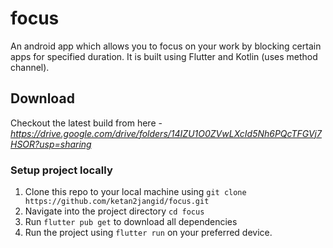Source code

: # focus

An android app which allows you to focus on your work by blocking certain apps for specified duration. It is built using Flutter and Kotlin (uses method channel).

## Download

Checkout the latest build from here - *https://drive.google.com/drive/folders/14IZU1O0ZVwLXcId5Nh6PQcTFGVj7HSOR?usp=sharing*

### Setup project locally

1. Clone this repo to your local machine using `git clone https://github.com/ketan2jangid/focus.git`
2. Navigate into the project directory `cd focus`
3. Run `flutter pub get` to download all dependencies
4. Run the project using `flutter run` on your preferred device.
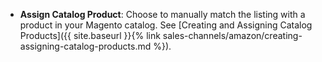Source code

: 
- **Assign Catalog Product**: Choose to manually match the listing with a product in your Magento catalog. See [Creating and Assigning Catalog Products]({{ site.baseurl }}{% link sales-channels/amazon/creating-assigning-catalog-products.md %}).
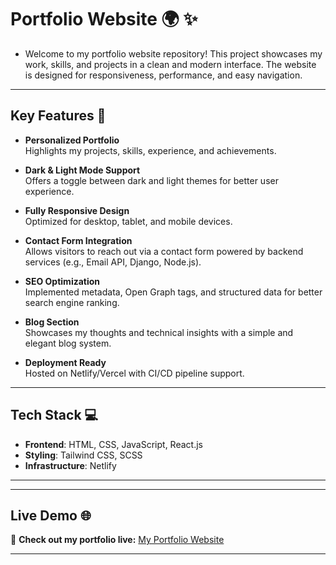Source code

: # Portfolio Website 🌍 ✨

- Welcome to my portfolio website repository! This project showcases my work, skills, and projects in a clean and modern interface. The website is designed for responsiveness, performance, and easy navigation.

---


## Key Features 🌟

- **Personalized Portfolio**  
  Highlights my projects, skills, experience, and achievements.

- **Dark & Light Mode Support**  
  Offers a toggle between dark and light themes for better user experience.

- **Fully Responsive Design**  
  Optimized for desktop, tablet, and mobile devices.

- **Contact Form Integration**  
  Allows visitors to reach out via a contact form powered by backend services (e.g., Email API, Django, Node.js).

- **SEO Optimization**  
  Implemented metadata, Open Graph tags, and structured data for better search engine ranking.

- **Blog Section**  
  Showcases my thoughts and technical insights with a simple and elegant blog system.

- **Deployment Ready**  
  Hosted on Netlify/Vercel with CI/CD pipeline support.

---

## Tech Stack 💻

- **Frontend**: HTML, CSS, JavaScript, React.js 
- **Styling**: Tailwind CSS, SCSS  
- **Infrastructure**: Netlify

---

 

---

## Live Demo 🌐  

🔗 **Check out my portfolio live:** [My Portfolio Website](ashishauti.netlify.app)

---

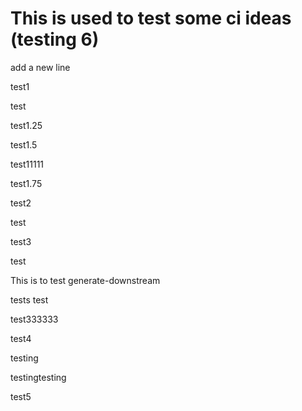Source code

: # This is used to test some ci ideas (testing 6)

add a new line

test1

test

test1.25

test1.5

test11111

test1.75

test2

test

test3

test

This is to test generate-downstream

tests test

test333333

test4

testing

testingtesting

test5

----

- Task prompt -
Reproduce only the lines between the line containing "This is to test generate-downstream" and the last line of the records, those two lines included, exactly.

- Final answer -
This is to test generate-downstream

tests test

test333333

test4

testing

testingtesting

test5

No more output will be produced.